Starting with the line containing "###### Duties of full-time members" and going on through the line containing "###### Conflict of", return the lines of the data below exactly, and only those.

--- INFORMATION GIVEN Enclosed Below ---

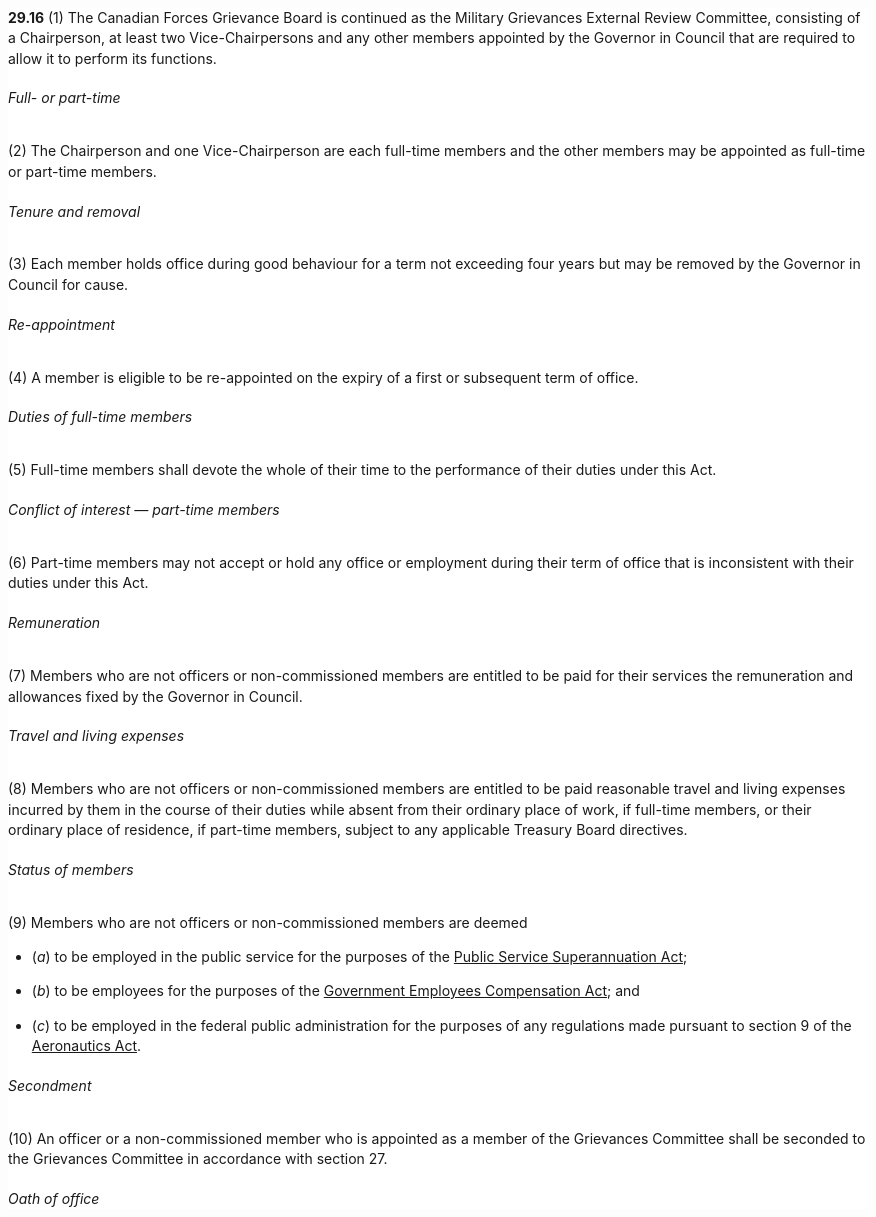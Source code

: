 **29.16** (1) The Canadian Forces Grievance Board is continued as the Military Grievances External Review Committee, consisting of a Chairperson, at least two Vice-Chairpersons and any other members appointed by the Governor in Council that are required to allow it to perform its functions.

###### Full- or part-time

(2) The Chairperson and one Vice-Chairperson are each full-time members and the other members may be appointed as full-time or part-time members.

###### Tenure and removal

(3) Each member holds office during good behaviour for a term not exceeding four years but may be removed by the Governor in Council for cause.

###### Re-appointment

(4) A member is eligible to be re-appointed on the expiry of a first or subsequent term of office.

###### Duties of full-time members

(5) Full-time members shall devote the whole of their time to the performance of their duties under this Act.

###### Conflict of interest — part-time members

(6) Part-time members may not accept or hold any office or employment during their term of office that is inconsistent with their duties under this Act.

###### Remuneration

(7) Members who are not officers or non-commissioned members are entitled to be paid for their services the remuneration and allowances fixed by the Governor in Council.

###### Travel and living expenses

(8) Members who are not officers or non-commissioned members are entitled to be paid reasonable travel and living expenses incurred by them in the course of their duties while absent from their ordinary place of work, if full-time members, or their ordinary place of residence, if part-time members, subject to any applicable Treasury Board directives.

###### Status of members

(9) Members who are not officers or non-commissioned members are deemed

  * (_a_) to be employed in the public service for the purposes of the [Public Service Superannuation Act](/canada/eng/acts/P/P-36.md);

  * (_b_) to be employees for the purposes of the [Government Employees Compensation Act](/canada/eng/acts/G/G-5.md); and

  * (_c_) to be employed in the federal public administration for the purposes of any regulations made pursuant to section 9 of the [Aeronautics Act](/canada/eng/acts/A/A-2.md).

###### Secondment

(10) An officer or a non-commissioned member who is appointed as a member of the Grievances Committee shall be seconded to the Grievances Committee in accordance with section 27.

###### Oath of office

--- End of Enclosed INFORMATION GIVEN ---

- **TASK ANSWER**:
###### Duties of full-time members

(5) Full-time members shall devote the whole of their time to the performance of their duties under this Act.

###### Conflict of interest — part-time members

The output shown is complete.